▶ [Recorded information]

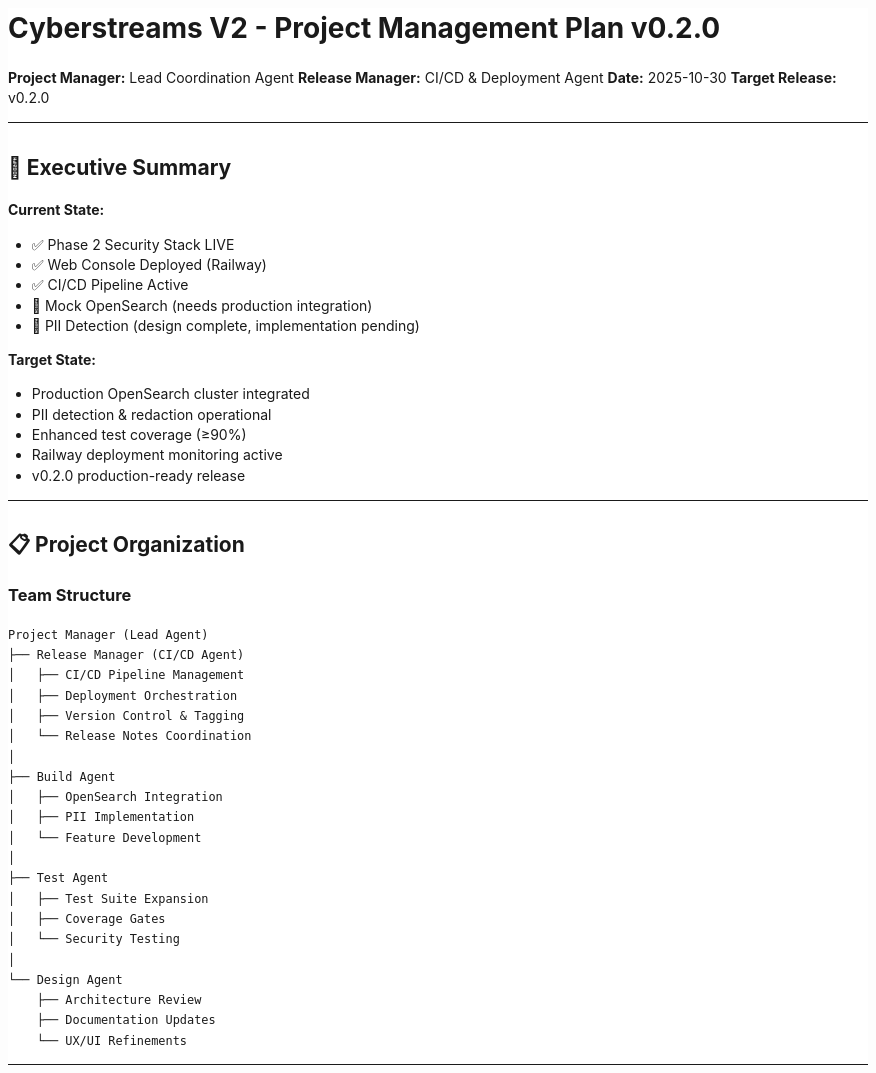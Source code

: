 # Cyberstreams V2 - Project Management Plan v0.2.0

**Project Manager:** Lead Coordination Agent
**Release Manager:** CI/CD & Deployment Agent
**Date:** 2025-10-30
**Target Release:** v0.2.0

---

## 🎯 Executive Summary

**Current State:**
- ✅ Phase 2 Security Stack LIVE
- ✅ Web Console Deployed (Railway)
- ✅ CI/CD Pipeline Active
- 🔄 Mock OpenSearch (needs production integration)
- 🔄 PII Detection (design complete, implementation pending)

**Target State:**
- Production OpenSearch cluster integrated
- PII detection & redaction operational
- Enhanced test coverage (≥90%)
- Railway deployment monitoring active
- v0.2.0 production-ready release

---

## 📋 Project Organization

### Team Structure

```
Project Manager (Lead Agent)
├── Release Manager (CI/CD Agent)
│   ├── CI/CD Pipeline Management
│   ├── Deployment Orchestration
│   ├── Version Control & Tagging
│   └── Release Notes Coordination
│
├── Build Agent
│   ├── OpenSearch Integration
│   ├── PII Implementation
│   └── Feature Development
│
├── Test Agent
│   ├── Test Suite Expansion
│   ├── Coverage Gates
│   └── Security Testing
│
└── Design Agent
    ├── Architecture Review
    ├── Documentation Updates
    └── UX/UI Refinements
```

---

==

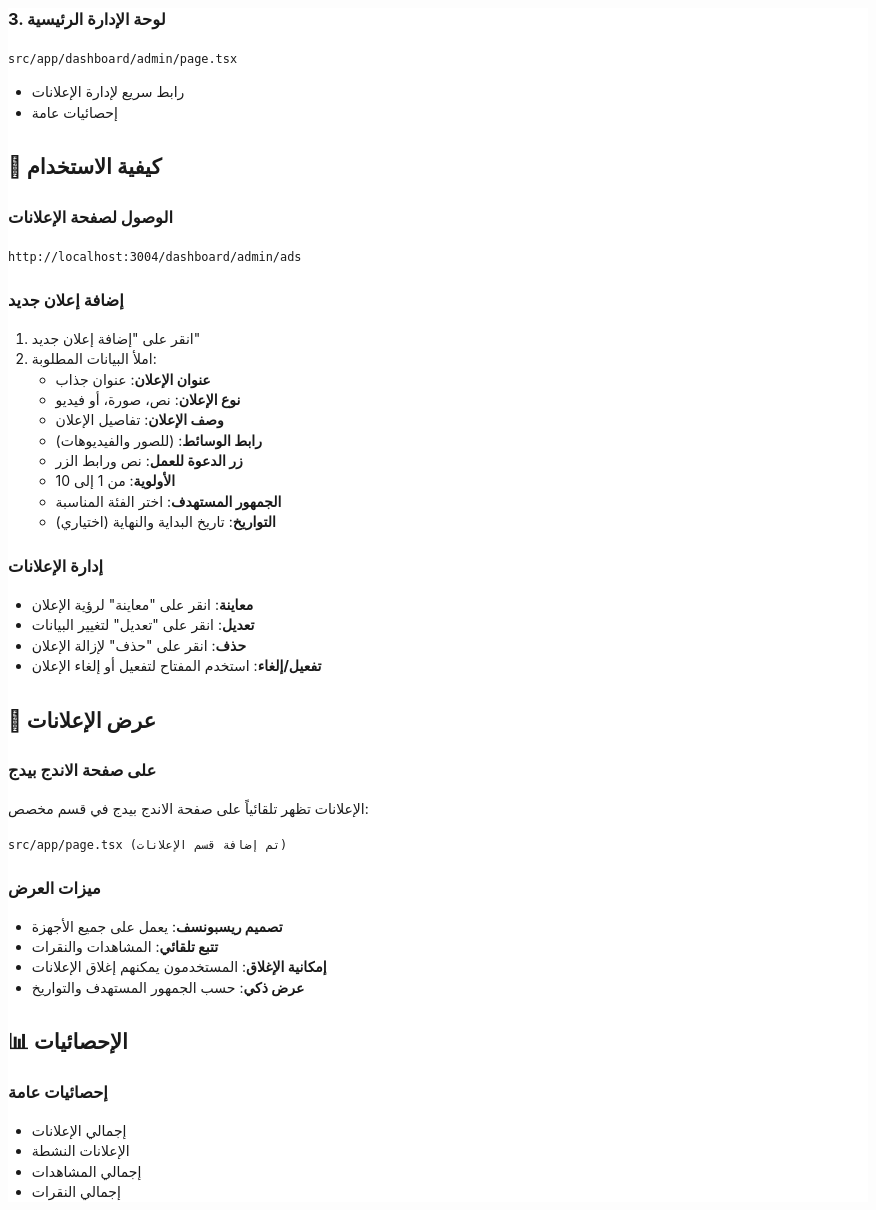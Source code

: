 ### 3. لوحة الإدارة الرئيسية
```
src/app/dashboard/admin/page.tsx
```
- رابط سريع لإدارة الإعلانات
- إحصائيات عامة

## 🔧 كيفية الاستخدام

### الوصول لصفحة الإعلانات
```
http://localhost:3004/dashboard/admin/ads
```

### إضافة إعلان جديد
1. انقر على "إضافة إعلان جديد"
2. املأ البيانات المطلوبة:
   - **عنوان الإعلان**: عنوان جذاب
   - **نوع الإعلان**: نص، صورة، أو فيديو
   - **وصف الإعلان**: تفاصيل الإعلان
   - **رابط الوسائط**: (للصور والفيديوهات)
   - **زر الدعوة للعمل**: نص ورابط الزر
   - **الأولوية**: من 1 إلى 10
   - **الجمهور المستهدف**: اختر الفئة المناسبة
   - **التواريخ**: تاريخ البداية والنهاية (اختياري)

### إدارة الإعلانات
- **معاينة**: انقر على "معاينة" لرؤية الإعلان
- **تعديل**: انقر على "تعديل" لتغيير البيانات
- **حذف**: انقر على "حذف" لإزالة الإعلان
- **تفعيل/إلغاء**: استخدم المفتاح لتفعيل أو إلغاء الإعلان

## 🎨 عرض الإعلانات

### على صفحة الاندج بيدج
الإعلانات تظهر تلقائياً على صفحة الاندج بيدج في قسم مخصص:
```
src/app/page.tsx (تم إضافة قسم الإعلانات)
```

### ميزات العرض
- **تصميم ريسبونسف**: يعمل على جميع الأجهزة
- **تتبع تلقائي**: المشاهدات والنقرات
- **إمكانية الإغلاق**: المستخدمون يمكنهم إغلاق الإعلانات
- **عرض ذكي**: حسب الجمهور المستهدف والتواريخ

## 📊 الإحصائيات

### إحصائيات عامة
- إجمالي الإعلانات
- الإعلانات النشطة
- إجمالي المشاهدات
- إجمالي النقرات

▶ [Work order] Take every line above where "المشاهدات" appears and copy it.

▶ [Exercise response]
- **تتبع تلقائي**: المشاهدات والنقرات
- إجمالي المشاهدات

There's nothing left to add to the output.